___ Provided records
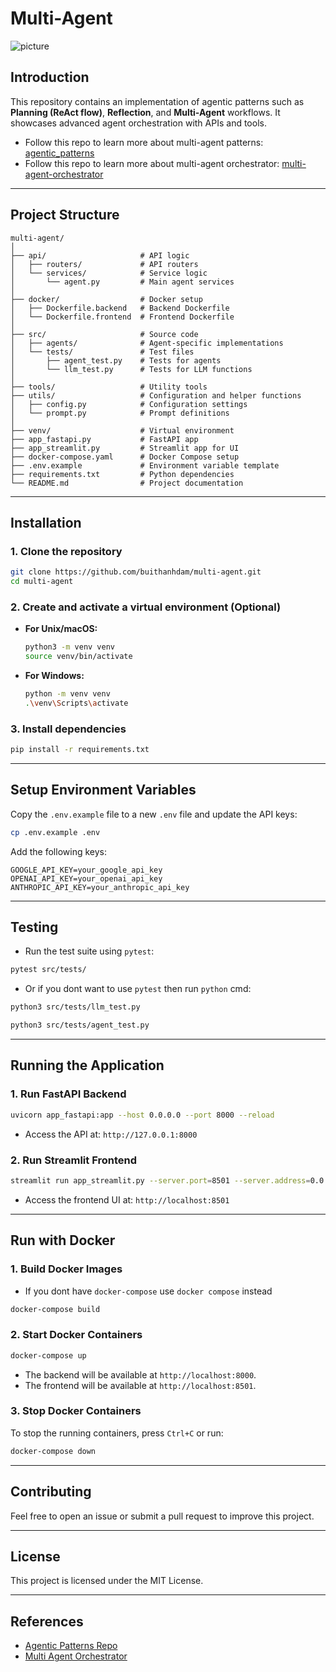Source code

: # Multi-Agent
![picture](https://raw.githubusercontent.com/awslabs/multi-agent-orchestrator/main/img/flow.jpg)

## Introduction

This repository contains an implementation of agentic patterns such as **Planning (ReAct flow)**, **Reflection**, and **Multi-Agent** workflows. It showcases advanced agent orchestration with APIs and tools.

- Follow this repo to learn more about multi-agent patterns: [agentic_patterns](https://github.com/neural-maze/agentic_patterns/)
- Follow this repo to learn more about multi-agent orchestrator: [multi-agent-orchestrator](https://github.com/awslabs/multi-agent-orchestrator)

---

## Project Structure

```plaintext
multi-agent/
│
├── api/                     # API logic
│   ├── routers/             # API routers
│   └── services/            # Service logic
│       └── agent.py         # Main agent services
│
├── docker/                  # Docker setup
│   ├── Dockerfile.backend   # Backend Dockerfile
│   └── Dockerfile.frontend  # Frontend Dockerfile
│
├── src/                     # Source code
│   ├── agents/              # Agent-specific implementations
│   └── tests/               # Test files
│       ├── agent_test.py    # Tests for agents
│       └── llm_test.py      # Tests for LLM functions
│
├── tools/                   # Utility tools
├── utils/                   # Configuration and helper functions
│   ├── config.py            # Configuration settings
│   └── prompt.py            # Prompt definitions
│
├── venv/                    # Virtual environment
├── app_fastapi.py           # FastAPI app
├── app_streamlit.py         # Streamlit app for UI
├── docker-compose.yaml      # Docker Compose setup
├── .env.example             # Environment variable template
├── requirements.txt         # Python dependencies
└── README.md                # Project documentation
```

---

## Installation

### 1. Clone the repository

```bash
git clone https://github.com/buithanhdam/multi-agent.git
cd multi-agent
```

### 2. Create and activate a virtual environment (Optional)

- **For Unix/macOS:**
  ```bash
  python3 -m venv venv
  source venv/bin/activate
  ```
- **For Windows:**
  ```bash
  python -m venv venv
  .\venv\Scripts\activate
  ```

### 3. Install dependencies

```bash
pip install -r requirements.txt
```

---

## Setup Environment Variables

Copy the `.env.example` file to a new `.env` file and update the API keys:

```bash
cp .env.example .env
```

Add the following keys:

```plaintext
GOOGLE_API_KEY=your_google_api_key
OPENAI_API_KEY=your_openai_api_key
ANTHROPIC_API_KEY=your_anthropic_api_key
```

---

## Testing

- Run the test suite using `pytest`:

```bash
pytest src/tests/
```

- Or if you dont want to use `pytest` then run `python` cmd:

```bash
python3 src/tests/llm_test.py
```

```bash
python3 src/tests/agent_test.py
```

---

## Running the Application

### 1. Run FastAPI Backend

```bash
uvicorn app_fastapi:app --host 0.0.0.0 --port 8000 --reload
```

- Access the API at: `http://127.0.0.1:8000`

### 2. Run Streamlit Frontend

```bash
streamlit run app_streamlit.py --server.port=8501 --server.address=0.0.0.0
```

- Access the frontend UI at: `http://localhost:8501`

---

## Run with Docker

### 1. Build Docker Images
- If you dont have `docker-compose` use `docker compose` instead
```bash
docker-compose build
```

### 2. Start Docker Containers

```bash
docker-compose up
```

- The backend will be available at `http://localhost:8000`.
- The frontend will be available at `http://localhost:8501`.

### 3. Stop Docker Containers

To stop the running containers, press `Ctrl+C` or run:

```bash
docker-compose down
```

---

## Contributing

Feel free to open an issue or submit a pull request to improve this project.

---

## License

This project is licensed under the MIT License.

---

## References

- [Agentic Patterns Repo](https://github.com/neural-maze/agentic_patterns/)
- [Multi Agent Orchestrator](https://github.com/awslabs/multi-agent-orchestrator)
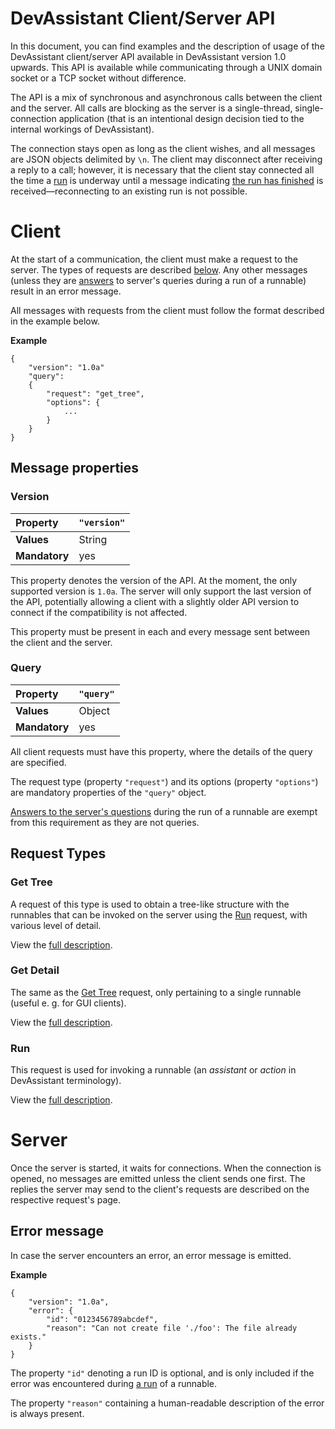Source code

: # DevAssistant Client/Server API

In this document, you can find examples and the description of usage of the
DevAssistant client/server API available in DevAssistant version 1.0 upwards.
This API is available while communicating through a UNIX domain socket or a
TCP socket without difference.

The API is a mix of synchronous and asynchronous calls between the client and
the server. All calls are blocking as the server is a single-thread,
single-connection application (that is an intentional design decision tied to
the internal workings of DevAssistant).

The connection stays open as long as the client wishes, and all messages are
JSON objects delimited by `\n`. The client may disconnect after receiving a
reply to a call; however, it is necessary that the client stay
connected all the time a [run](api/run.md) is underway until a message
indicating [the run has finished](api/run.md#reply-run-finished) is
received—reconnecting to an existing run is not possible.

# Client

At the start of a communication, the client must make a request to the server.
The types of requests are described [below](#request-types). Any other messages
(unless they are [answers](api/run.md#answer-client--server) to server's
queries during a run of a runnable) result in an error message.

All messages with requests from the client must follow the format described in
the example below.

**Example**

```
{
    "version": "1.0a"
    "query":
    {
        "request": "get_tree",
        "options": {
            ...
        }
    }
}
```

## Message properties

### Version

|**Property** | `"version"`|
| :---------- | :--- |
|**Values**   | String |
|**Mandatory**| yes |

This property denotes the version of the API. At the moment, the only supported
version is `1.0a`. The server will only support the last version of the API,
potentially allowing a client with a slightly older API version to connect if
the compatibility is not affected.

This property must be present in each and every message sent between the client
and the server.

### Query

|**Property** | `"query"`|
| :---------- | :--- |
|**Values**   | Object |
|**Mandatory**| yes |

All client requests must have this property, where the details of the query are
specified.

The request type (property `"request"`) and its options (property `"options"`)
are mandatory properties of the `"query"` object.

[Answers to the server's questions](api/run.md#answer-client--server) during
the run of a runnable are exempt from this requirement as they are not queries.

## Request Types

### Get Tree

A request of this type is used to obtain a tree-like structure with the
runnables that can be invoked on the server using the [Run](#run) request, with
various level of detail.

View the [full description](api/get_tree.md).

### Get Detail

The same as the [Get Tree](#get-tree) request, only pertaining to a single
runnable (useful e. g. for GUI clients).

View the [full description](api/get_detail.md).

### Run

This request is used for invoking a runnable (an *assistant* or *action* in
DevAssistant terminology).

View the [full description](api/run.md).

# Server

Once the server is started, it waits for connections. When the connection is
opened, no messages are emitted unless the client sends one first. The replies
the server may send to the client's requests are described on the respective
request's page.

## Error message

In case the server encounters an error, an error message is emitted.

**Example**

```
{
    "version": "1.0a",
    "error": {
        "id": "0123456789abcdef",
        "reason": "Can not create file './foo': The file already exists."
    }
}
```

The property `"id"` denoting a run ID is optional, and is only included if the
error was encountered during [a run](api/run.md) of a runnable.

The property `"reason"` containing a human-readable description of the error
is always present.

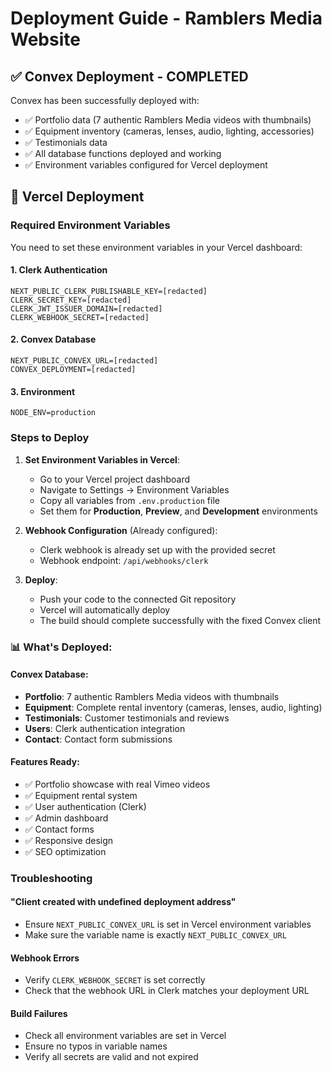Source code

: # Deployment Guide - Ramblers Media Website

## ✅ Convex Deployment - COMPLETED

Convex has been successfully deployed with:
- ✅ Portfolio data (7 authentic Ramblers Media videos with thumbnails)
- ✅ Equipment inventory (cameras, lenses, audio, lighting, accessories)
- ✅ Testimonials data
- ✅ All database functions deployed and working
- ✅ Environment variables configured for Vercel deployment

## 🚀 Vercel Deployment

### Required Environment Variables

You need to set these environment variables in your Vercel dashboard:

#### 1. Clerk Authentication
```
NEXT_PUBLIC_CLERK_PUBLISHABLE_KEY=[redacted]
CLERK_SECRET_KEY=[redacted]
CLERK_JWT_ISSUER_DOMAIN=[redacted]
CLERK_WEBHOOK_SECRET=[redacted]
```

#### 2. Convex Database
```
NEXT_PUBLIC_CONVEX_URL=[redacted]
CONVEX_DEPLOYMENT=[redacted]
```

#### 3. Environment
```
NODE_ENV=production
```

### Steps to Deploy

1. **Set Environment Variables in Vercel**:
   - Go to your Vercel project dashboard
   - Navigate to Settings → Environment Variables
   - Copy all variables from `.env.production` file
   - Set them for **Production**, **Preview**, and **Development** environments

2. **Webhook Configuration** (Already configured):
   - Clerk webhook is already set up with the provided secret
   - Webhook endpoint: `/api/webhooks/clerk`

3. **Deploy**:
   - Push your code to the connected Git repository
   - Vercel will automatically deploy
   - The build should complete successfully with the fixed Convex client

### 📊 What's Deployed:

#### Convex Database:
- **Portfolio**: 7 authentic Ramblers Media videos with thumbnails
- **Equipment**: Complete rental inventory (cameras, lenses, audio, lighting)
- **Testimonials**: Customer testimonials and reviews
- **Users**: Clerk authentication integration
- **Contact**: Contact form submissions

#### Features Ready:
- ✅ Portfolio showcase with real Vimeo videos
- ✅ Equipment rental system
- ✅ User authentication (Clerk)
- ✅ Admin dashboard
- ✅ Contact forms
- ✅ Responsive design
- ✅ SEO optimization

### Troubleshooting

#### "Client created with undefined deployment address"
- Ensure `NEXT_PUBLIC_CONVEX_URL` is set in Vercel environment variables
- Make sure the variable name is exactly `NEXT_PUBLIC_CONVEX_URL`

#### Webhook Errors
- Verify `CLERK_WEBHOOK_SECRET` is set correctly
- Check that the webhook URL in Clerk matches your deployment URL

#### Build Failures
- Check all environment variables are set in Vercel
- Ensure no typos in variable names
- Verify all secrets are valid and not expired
______
___ Provided records
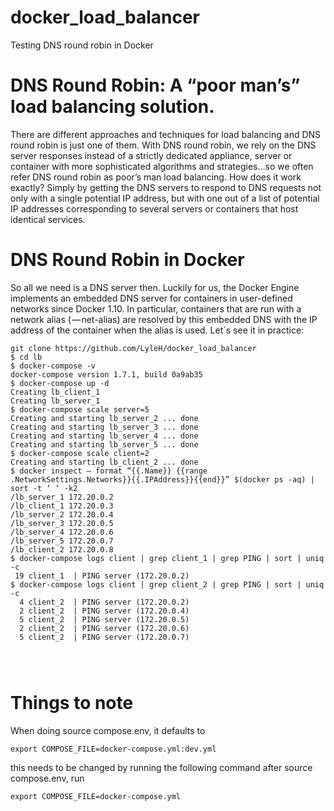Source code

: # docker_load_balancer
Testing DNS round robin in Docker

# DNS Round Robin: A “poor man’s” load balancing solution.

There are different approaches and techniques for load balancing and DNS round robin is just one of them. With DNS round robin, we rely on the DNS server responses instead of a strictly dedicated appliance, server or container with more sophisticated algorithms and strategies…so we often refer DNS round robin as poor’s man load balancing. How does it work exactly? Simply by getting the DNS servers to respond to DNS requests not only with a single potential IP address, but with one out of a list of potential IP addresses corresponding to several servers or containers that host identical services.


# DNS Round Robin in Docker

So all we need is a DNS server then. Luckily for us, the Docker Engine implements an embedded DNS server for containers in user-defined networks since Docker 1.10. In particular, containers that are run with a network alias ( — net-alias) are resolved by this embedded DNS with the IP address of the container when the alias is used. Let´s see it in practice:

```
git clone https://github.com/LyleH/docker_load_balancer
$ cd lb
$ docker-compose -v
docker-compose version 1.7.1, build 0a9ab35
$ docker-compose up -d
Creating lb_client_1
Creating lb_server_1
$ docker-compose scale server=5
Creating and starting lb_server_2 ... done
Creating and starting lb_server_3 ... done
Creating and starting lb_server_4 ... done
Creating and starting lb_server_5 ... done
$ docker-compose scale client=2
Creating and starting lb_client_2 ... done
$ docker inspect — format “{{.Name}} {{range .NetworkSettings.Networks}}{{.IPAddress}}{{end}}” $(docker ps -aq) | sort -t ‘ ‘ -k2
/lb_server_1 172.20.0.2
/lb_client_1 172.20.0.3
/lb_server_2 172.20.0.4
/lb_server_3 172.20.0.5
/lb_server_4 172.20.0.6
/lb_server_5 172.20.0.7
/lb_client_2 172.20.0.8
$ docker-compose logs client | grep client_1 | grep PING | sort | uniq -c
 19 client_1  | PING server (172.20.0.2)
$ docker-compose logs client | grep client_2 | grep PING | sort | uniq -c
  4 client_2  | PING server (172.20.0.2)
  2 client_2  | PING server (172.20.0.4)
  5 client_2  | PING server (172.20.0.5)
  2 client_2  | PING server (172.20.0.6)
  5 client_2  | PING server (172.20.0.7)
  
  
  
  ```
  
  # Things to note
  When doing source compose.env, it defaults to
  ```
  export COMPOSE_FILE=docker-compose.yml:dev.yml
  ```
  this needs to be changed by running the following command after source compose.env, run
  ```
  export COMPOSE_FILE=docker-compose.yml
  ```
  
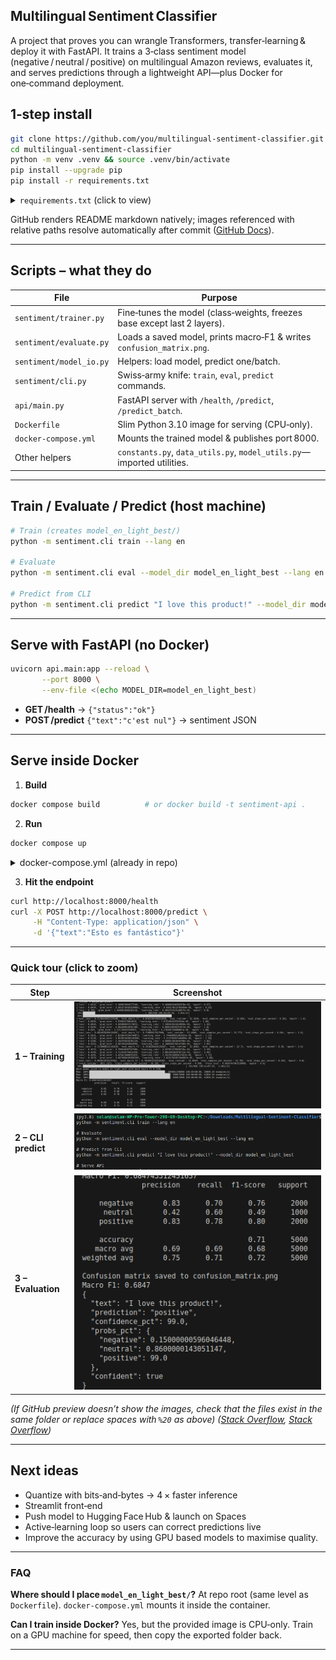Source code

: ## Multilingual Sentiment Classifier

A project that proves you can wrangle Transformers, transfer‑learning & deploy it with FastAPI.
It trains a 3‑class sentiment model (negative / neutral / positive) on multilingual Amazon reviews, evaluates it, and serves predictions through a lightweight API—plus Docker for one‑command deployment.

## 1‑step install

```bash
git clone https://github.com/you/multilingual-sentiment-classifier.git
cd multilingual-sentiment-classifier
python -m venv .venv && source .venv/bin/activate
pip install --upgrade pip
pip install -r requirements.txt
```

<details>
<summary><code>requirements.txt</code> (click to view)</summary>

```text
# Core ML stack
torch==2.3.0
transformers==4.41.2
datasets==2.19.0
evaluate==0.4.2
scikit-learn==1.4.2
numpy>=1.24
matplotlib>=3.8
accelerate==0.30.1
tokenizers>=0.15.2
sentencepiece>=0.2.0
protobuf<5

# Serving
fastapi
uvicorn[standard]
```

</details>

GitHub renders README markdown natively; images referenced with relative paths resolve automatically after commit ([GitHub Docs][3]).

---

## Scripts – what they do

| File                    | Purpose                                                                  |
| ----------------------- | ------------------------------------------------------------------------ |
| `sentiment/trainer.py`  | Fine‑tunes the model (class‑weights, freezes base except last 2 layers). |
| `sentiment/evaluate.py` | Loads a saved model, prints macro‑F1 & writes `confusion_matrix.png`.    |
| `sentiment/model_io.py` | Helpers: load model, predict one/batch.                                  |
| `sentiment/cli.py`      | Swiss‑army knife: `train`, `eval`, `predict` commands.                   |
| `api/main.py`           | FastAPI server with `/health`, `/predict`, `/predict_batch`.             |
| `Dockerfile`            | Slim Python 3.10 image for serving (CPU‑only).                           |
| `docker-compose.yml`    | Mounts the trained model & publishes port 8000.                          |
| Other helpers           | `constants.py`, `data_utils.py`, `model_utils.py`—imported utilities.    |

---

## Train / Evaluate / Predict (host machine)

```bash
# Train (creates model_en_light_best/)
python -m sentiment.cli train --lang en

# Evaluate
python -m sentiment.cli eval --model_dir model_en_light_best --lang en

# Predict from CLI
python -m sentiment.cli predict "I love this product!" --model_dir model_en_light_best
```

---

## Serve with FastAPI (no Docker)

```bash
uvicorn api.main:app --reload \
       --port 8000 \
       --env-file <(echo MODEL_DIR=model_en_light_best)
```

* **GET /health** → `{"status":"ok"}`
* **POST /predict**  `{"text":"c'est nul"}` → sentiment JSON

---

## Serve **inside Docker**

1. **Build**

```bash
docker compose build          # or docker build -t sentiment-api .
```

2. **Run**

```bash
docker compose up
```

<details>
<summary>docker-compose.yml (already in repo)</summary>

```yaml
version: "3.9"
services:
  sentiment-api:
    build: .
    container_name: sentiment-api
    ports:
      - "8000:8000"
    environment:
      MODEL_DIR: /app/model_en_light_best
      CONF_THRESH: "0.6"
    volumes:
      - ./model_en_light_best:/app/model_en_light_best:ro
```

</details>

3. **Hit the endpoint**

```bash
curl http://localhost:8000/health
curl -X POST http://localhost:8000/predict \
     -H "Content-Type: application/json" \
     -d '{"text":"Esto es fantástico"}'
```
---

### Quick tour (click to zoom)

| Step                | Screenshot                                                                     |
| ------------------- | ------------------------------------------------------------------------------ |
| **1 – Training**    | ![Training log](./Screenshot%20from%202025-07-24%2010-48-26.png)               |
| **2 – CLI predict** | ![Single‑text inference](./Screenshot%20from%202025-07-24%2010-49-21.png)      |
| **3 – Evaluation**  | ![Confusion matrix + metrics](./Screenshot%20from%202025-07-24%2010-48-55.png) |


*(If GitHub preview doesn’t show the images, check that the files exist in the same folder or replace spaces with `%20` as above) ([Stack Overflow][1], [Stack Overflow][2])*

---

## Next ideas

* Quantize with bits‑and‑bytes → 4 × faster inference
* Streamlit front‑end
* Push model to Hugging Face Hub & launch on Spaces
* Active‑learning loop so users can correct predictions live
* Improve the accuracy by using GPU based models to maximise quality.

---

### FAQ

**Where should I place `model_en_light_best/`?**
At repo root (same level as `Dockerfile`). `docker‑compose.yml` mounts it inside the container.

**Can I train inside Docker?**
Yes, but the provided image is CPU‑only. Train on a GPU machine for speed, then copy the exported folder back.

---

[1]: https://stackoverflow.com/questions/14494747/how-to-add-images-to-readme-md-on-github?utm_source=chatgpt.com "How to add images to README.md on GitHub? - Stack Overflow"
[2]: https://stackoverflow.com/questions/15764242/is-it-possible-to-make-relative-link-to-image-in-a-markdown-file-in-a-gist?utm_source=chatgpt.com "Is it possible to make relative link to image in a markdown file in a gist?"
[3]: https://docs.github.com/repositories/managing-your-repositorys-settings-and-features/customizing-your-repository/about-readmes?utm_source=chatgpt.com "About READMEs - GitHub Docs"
______
Task item — Your answer should be each line from the preceding material in which the word "inference" occurs.

Reply —
| **2 – CLI predict** | ![Single‑text inference](./Screenshot%20from%202025-07-24%2010-49-21.png)      |
* Quantize with bits‑and‑bytes → 4 × faster inference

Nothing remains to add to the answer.